Thank u Puddles..But unfortunately that didn't work. I use my BB at work to pass the time and I'm on LHCF 24/7. I post from it and thank post from it also. I cannot tell last when I was on LHCF on a computer. IDK. I guess Ill have to manage until something is resolved hopefully.


----------



## DaPPeR

MichL said:


> So do you think any mods will chime in on this? Possibly make an option to view the normal format? Should we send a ticket?(I dont know the whole process of what those do.) I'm really not feeling this.
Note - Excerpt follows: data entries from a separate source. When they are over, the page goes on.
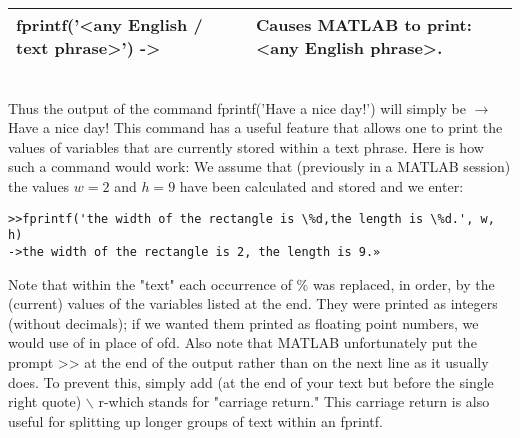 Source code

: \documentclass[../main.tex]{subfiles}
\begin{document}
\begin{tabular}{|l|l|}
\hline fprintf('<any English / text phrase>') -> & Causes MATLAB to print: <any English phrase>. \\
\hline
\end{tabular}\\

Thus the output of the command fprintf('Have a nice day!') will simply be $\rightarrow$ Have a nice day! This command has a useful feature that allows one to print the values of variables that are currently stored within a text phrase. Here is how such a command would work: We assume that (previously in a MATLAB session) the values $w=2$ and $h=9$ have been calculated and stored and we enter:

\begin{verbatim}
>>fprintf('the width of the rectangle is \%d,the length is \%d.', w, h)
->the width of the rectangle is 2, the length is 9.»
\end{verbatim}

Note that within the "text" each occurrence of \% was replaced, in order, by the (current) values of the variables listed at the end. They were printed as integers (without decimals); if we wanted them printed as floating point numbers, we would use of in place of ofd. Also note that MATLAB unfortunately put the prompt >> at the end of the output rather than on the next line as it usually does. To prevent this, simply add (at the end of your text but before the single right quote) $\backslash$ r-which stands for "carriage return." This carriage return is also useful for splitting up longer groups of text within an fprintf.\\
\end{document}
I don't know the whole process of that neither. I was just hoping a mod would see this thread. I don't want to be a crybaby but at the sametime I miss my old LHCF format. It was fun to be able to lie in bed and be on it.


----------



## Dak

It would be nice if one of the Mods could tell us what's going on.  I imagine it was done to make our lives easier, which was thoughtful, but for me there wasn't a problem.  There's more to the site than just the text.


----------



## priceless2608

I thought it was only my phone that this happened too. I pretty much only access this site on my blackberry, and this morning it was all text so I logged off. 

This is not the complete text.